- Title card
- Directed by: K. Rajeshwar
- Written by: K. Rajeshwar
- Starring: Simran; Sonu Sood; Sherin;
- Cinematography: Ashok Kumar
- Edited by: V. T. Vijayan
- Music by: Adithyan
- Production company: Hemanth Cine Factory
- Release date: 4 July 2003;
- Running time: 192 minutes
- Country: India
- Language: Tamil

= Kovilpatti Veeralakshmi =

Kovilpatti Veeralakshmi is a 2003 Indian Tamil language film directed by K. Rajeshwar. Simran dubbed in her own voice for the first time in this film with some dialogues dubbed by Deepa Venkat. The film was the last to have music composed by Adithyan, who went on to host a show on Jaya TV.

== Plot ==

The film is about a woman who is battling against untouchability in a village. Veeralakshmi and her fellow Dalits undergo unbearable torture due to casteism from a brutal police force. In their village, the inspector of police is the feudal lord, who beats up the poor men and rapes the women, with his behaviour emulated by his officers. Pushed to the limits by the extent of her subjugation, Veeralakshmi rises in revolt.

== Production ==
The film was initially planned to be started in 1996 with Shwetha Menon in the lead role, but was delayed. The project was launched in early 2000 with Menon, but was discontinued. Simran was subsequently cast to play the lead role. Some crucial scenes were shot at a forest near Theni.

== Soundtrack ==
The soundtrack was composed by Adithyan, while lyrics written by K. Rajeshwar.

Track listing
| No. | Title | Singer(s) | Length |
|---|---|---|---|
| 1. | "Dheem Tharikida" | Sirkazhi Sivachidambaram |  |
| 2. | "Eleloa Elelo" | Harini |  |
| 3. | "Kakka Mugathazhaga" | Swarnalatha, Solar Sai |  |
| 4. | "Ola Kudisaiyiley" | Mano, Harini |  |
| 5. | "Oyilakka Kondaiyeley" | Pushpavanam Kuppusamy |  |

== Reception ==
The film was released on 4 July 2003 alongside Ice, Whistle and Kaadhal Kondein. Malathi Rangarajan of The Hindu wrote that "a thread of sincerity runs through the entire film that makes different from the action flicks one is used to". Malini Mannath of Chennai Online wrote "The scenes are stark and realistic, with the expected violence and gore. There is no lag in the narration, even as one empathises with the plight of Veeralakshmi and her gang, and follows them through their tortuous journey, to the fatal end.

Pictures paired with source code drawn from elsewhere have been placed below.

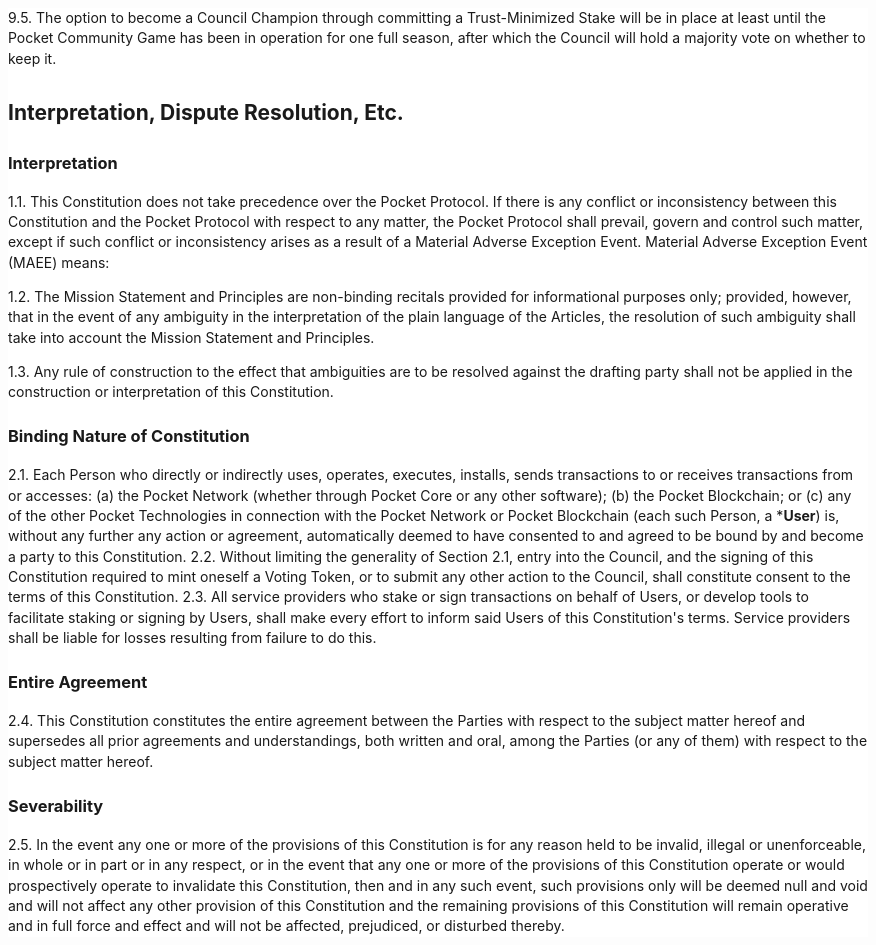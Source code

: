 9.5. The option to become a Council Champion through committing a Trust-Minimized Stake will be in place at least until the Pocket Community Game has been in operation for one full season, after which the Council will hold a majority vote on whether to keep it.

## Interpretation, Dispute Resolution, Etc. 

### Interpretation

1.1. This Constitution does not take precedence over the Pocket Protocol. If there is any conflict or inconsistency between this Constitution and the Pocket Protocol with respect to any matter, the Pocket Protocol shall prevail, govern and control such matter, except if such conflict or inconsistency arises as a result of a Material Adverse Exception Event. Material Adverse Exception Event (MAEE) means: 

1.2. The Mission Statement and Principles are non-binding recitals provided for informational purposes only; provided, however, that in the event of any ambiguity in the interpretation of the plain language of the Articles, the resolution of such ambiguity shall take into account the Mission Statement and Principles.

1.3. Any rule of construction to the effect that ambiguities are to be resolved against the drafting party shall not be applied in the construction or interpretation of this Constitution. 

### Binding Nature of Constitution
2.1. Each Person who directly or indirectly uses, operates, executes, installs, sends transactions to or receives transactions from or accesses: (a) the Pocket Network (whether through Pocket Core or any other software); (b) the Pocket Blockchain; or (c) any of the other Pocket Technologies in connection with the Pocket Network or Pocket Blockchain (each such Person, a ***User**) is, without any further any action or agreement, automatically deemed to have consented to and agreed to be bound by and become a party to this Constitution.
2.2. Without limiting the generality of Section 2.1, entry into the Council, and the signing of this Constitution required to mint oneself a Voting Token, or to submit any other action to the Council, shall constitute consent to the terms of this Constitution.
2.3. All service providers who stake or sign transactions on behalf of Users, or develop tools to facilitate staking or signing by Users, shall make every effort to inform said Users of this Constitution's terms. Service providers shall be liable for losses resulting from failure to do this.

### Entire Agreement

2.4. This Constitution constitutes the entire agreement between the Parties with respect to the subject matter hereof and supersedes all prior agreements and understandings, both written and oral, among the Parties (or any of them) with respect to the subject matter hereof.

### Severability

2.5. In the event any one or more of the provisions of this Constitution is for any reason held to be invalid, illegal or unenforceable, in whole or in part or in any respect, or in the event that any one or more of the provisions of this Constitution operate or would prospectively operate to invalidate this Constitution, then and in any such event, such provisions only will be deemed null and void and will not affect any other provision of this Constitution and the remaining provisions of this Constitution will remain operative and in full force and effect and will not be affected, prejudiced, or disturbed thereby.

The script is well-etched, the dialogue realistic, the narration focused". Visual Dasan of Kalki praised the performance of Simran, Sonu Sood and Alex but felt the director was not sincere enough and took inspiration from films like Seevalaperi Pandi, Malaiyoor Mambattiyan and Bandit Queen to create the protagonist's character. Sify wrote "Director Rajeshwar has used all the commercial elements like dance, fights and ladies sentiments to pad up the film, which leads to a long drawn out steamy, sentimental climax, which spoils the tempo of the film. Far too many cinematic licences have been added to make it a mass entertainer". The film bombed at the box-office.